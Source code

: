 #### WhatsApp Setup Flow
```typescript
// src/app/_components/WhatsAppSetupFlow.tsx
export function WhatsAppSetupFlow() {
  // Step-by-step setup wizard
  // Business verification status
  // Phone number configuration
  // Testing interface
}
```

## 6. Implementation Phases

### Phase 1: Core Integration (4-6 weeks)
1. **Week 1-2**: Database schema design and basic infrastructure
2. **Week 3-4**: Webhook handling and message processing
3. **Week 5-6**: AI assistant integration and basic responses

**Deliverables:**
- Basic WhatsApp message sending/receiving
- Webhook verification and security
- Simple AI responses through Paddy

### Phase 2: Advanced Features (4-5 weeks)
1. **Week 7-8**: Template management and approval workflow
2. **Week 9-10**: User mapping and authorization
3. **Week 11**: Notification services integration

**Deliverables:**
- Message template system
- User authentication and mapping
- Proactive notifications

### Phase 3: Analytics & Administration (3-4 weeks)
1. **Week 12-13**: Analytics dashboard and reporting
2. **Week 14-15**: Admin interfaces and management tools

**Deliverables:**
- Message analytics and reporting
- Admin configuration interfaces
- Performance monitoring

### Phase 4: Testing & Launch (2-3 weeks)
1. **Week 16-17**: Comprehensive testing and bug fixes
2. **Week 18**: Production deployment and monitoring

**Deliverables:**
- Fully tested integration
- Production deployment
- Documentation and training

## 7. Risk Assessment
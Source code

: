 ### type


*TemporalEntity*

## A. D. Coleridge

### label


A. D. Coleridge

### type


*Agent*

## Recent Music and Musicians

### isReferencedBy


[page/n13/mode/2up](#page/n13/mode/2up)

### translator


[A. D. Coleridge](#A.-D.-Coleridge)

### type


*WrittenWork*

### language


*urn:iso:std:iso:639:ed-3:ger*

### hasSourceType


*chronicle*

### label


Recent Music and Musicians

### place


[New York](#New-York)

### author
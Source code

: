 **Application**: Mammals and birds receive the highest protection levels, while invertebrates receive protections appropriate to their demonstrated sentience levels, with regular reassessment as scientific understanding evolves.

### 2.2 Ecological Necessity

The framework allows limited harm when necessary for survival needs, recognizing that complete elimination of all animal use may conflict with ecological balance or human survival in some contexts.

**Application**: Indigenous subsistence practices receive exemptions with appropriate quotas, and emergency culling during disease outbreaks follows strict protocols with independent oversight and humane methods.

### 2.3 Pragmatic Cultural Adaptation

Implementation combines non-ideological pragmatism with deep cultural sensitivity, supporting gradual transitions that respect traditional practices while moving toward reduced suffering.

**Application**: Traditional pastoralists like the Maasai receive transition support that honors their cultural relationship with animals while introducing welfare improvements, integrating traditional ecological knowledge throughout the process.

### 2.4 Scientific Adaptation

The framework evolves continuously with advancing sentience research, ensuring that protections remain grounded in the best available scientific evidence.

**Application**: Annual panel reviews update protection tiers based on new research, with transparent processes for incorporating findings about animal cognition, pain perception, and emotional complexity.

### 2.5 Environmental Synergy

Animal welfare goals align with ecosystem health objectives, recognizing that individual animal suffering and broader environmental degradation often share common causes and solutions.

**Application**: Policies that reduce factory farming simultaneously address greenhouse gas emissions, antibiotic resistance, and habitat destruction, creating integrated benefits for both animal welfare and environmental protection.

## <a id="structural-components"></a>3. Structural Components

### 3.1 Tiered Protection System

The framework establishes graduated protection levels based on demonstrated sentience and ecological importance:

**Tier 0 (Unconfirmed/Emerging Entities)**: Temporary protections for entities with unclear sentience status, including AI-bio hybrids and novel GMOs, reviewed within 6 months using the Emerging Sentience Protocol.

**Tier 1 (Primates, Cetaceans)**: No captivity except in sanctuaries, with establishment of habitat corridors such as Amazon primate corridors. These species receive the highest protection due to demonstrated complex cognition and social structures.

# How to complete this task:
Which lines of the material contain "management"? List them.

# Answer:
1. **Week 7-8**: Template management and approval workflow
2. **Week 14-15**: Admin interfaces and management tools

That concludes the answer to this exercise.